Year C: June 2, 2013
First Reading: 1 Kings 18:20-21, (22-29),30-39
Those Shoes by Maribeth Boelts
(Written for ages 5-9)
Comment: “Then Elijah said to the people, ‘I, even I only, am left a prophet of the Lord; but Baal’s prophets number four hundred fifty.’” The people of Israel were faced with a decision–follow Baal or follow YHWH. While kids might not completely understand the idea of idolatry, they will connect with the notion of following the crowd. It would have been difficult to listen to Elijah, prophet for God, when he was up against 450 other people. Often we find it easier to follow the crowd, than the smaller voices that are meant to guide us. It’s hard for Jeremy to listen to his grandma’s advice about getting what he needs when he wants so badly to blend in with the crowd at school. Just about everyone has a pair of Those Shoes, and he wants them too. With these these stories, explore the ways personal experience, paired with the voice of a guide, can help people come to the right decision.
What If? by Laura Vaccaro Seeger
(Written for ages 3-7)
Comment: “Am I now seeking human approval, or God’s approval?” In the introduction to Paul’s letter to the Galatians, we see that he is trying to help the people recognize that they are faced with a choice. Paul’s language suggests that he wants this community to recognize that all choices have consequences. To follow the gospel would lead to a life free from the present evil age, but to follow a false gospel would lead to being accursed. Often in caring for children we talk about choice and natural consequences. If I choose to do abc, then naturally xyz will occur. What If? is a simple picture book that explores the consequences of three different choices made in a particular situation. Wonder together with the children of your church about the way our choices create different outcomes. How do we listen for God in the midst of our decision making?

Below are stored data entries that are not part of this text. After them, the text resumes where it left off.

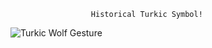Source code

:                       Historical Turkic Symbol!
![Turkic Wolf Gesture](https://github.com/user-attachments/assets/03362621-3032-4a92-8bfa-b5d6c8f242ed)

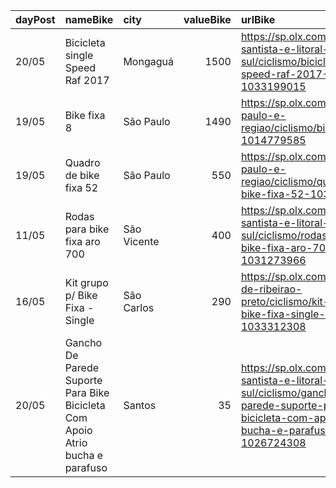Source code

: | dayPost   | nameBike                                                                      | city        |   valueBike | urlBike                                                                                                                                                |
|:----------|:------------------------------------------------------------------------------|:------------|------------:|:-------------------------------------------------------------------------------------------------------------------------------------------------------|
| 20/05     | Bicicleta single Speed Raf 2017                                               | Mongaguá    |        1500 | https://sp.olx.com.br/baixada-santista-e-litoral-sul/ciclismo/bicicleta-single-speed-raf-2017-1033199015                                               |
| 19/05     | Bike fixa 8                                                                   | São Paulo   |        1490 | https://sp.olx.com.br/sao-paulo-e-regiao/ciclismo/bike-fixa-8-1014779585                                                                               |
| 19/05     | Quadro de bike fixa 52                                                        | São Paulo   |         550 | https://sp.olx.com.br/sao-paulo-e-regiao/ciclismo/quadro-de-bike-fixa-52-1030314128                                                                    |
| 11/05     | Rodas para bike fixa aro 700                                                  | São Vicente |         400 | https://sp.olx.com.br/baixada-santista-e-litoral-sul/ciclismo/rodas-para-bike-fixa-aro-700-1031273966                                                  |
| 16/05     | Kit grupo p/ Bike Fixa - Single                                               | São Carlos  |         290 | https://sp.olx.com.br/regiao-de-ribeirao-preto/ciclismo/kit-grupo-p-bike-fixa-single-1033312308                                                        |
| 20/05     | Gancho De Parede Suporte Para Bike Bicicleta Com Apoio Atrio bucha e parafuso | Santos      |          35 | https://sp.olx.com.br/baixada-santista-e-litoral-sul/ciclismo/gancho-de-parede-suporte-para-bike-bicicleta-com-apoio-atrio-bucha-e-parafuso-1026724308 |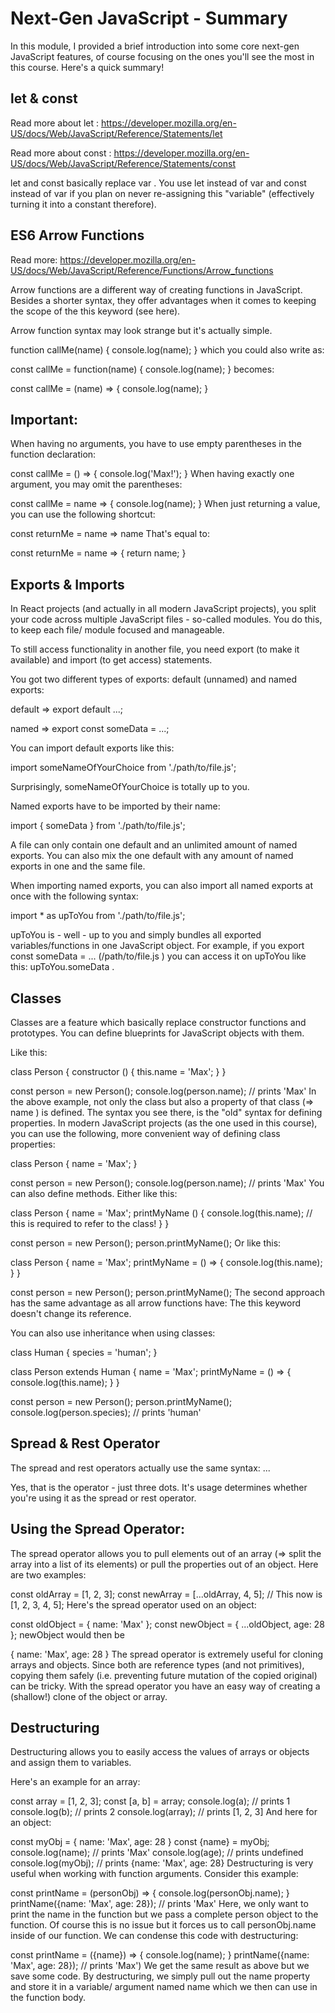 # Next-Gen JavaScript - Summary
In this module, I provided a brief introduction into some core next-gen JavaScript features, of course focusing on the ones you'll see the most in this course. Here's a quick summary!

## let & const
Read more about let : https://developer.mozilla.org/en-US/docs/Web/JavaScript/Reference/Statements/let

Read more about const : https://developer.mozilla.org/en-US/docs/Web/JavaScript/Reference/Statements/const

let  and const  basically replace var . You use let  instead of var  and const  instead of var  if you plan on never re-assigning this "variable" (effectively turning it into a constant therefore).

## ES6 Arrow Functions
Read more: https://developer.mozilla.org/en-US/docs/Web/JavaScript/Reference/Functions/Arrow_functions

Arrow functions are a different way of creating functions in JavaScript. Besides a shorter syntax, they offer advantages when it comes to keeping the scope of the this  keyword (see here).

Arrow function syntax may look strange but it's actually simple.

function callMe(name) { 
    console.log(name);
}
which you could also write as:

const callMe = function(name) { 
    console.log(name);
}
becomes: 

const callMe = (name) => { 
    console.log(name);
}
## Important: 

When having no arguments, you have to use empty parentheses in the function declaration:

const callMe = () => { 
    console.log('Max!');
}
When having exactly one argument, you may omit the parentheses:

const callMe = name => { 
    console.log(name);
}
When just returning a value, you can use the following shortcut:

const returnMe = name => name
That's equal to:

const returnMe = name => { 
    return name;
}
## Exports & Imports
In React projects (and actually in all modern JavaScript projects), you split your code across multiple JavaScript files - so-called modules. You do this, to keep each file/ module focused and manageable.

To still access functionality in another file, you need export  (to make it available) and import  (to get access) statements.

You got two different types of exports: default (unnamed) and named exports:

default => export default ...; 

named => export const someData = ...; 

You can import default exports like this:

import someNameOfYourChoice from './path/to/file.js'; 

Surprisingly, someNameOfYourChoice  is totally up to you.

Named exports have to be imported by their name:

import { someData } from './path/to/file.js'; 

A file can only contain one default and an unlimited amount of named exports. You can also mix the one default with any amount of named exports in one and the same file.

When importing named exports, you can also import all named exports at once with the following syntax:

import * as upToYou from './path/to/file.js'; 

upToYou  is - well - up to you and simply bundles all exported variables/functions in one JavaScript object. For example, if you export const someData = ...  (/path/to/file.js ) you can access it on upToYou  like this: upToYou.someData .

## Classes
Classes are a feature which basically replace constructor functions and prototypes. You can define blueprints for JavaScript objects with them. 

Like this:

class Person {
    constructor () {
        this.name = 'Max';
    }
}
 
const person = new Person();
console.log(person.name); // prints 'Max'
In the above example, not only the class but also a property of that class (=> name ) is defined. The syntax you see there, is the "old" syntax for defining properties. In modern JavaScript projects (as the one used in this course), you can use the following, more convenient way of defining class properties:

class Person {
    name = 'Max';
}
 
const person = new Person();
console.log(person.name); // prints 'Max'
You can also define methods. Either like this:

class Person {
    name = 'Max';
    printMyName () {
        console.log(this.name); // this is required to refer to the class!
    }
}
 
const person = new Person();
person.printMyName();
Or like this:

class Person {
    name = 'Max';
    printMyName = () => {
        console.log(this.name);
    }
}
 
const person = new Person();
person.printMyName();
The second approach has the same advantage as all arrow functions have: The this  keyword doesn't change its reference.

You can also use inheritance when using classes:

class Human {
    species = 'human';
}
 
class Person extends Human {
    name = 'Max';
    printMyName = () => {
        console.log(this.name);
    }
}
 
const person = new Person();
person.printMyName();
console.log(person.species); // prints 'human'
## Spread & Rest Operator
The spread and rest operators actually use the same syntax: ... 

Yes, that is the operator - just three dots. It's usage determines whether you're using it as the spread or rest operator.

## Using the Spread Operator:

The spread operator allows you to pull elements out of an array (=> split the array into a list of its elements) or pull the properties out of an object. Here are two examples:

const oldArray = [1, 2, 3];
const newArray = [...oldArray, 4, 5]; // This now is [1, 2, 3, 4, 5];
Here's the spread operator used on an object:

const oldObject = {
    name: 'Max'
};
const newObject = {
    ...oldObject,
    age: 28
};
newObject  would then be

{
    name: 'Max',
    age: 28
}
The spread operator is extremely useful for cloning arrays and objects. Since both are reference types (and not primitives), copying them safely (i.e. preventing future mutation of the copied original) can be tricky. With the spread operator you have an easy way of creating a (shallow!) clone of the object or array. 

## Destructuring
Destructuring allows you to easily access the values of arrays or objects and assign them to variables.

Here's an example for an array:

const array = [1, 2, 3];
const [a, b] = array;
console.log(a); // prints 1
console.log(b); // prints 2
console.log(array); // prints [1, 2, 3]
And here for an object:

const myObj = {
    name: 'Max',
    age: 28
}
const {name} = myObj;
console.log(name); // prints 'Max'
console.log(age); // prints undefined
console.log(myObj); // prints {name: 'Max', age: 28}
Destructuring is very useful when working with function arguments. Consider this example:

const printName = (personObj) => {
    console.log(personObj.name);
}
printName({name: 'Max', age: 28}); // prints 'Max'
Here, we only want to print the name in the function but we pass a complete person object to the function. Of course this is no issue but it forces us to call personObj.name inside of our function. We can condense this code with destructuring:

const printName = ({name}) => {
    console.log(name);
}
printName({name: 'Max', age: 28}); // prints 'Max')
We get the same result as above but we save some code. By destructuring, we simply pull out the name  property and store it in a variable/ argument named name  which we then can use in the function body.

Albert the Fix-it Man by Janet Lord
(Written for ages 4-8)
Comment: “…they appealed to him earnestly, saying, ‘He is worthy of having you do this for him, for he loves our people…’” It is especially interesting to note the role the community plays in this story. They go to Jesus and speak on behalf of the centurion because of their love for him and his love for them. If it’s important to the centurion that his servant be healed, it’s important to the community. Like the centurion, Albert the Fix-it Man cares for his community, building and repairing things. When he finds himself in need, the same community he has loved and cared for reaches out to love and care for him. Use these stories to explore the vital role community plays in the life and well being of people and talk about the ways this is particularly lived out in your church.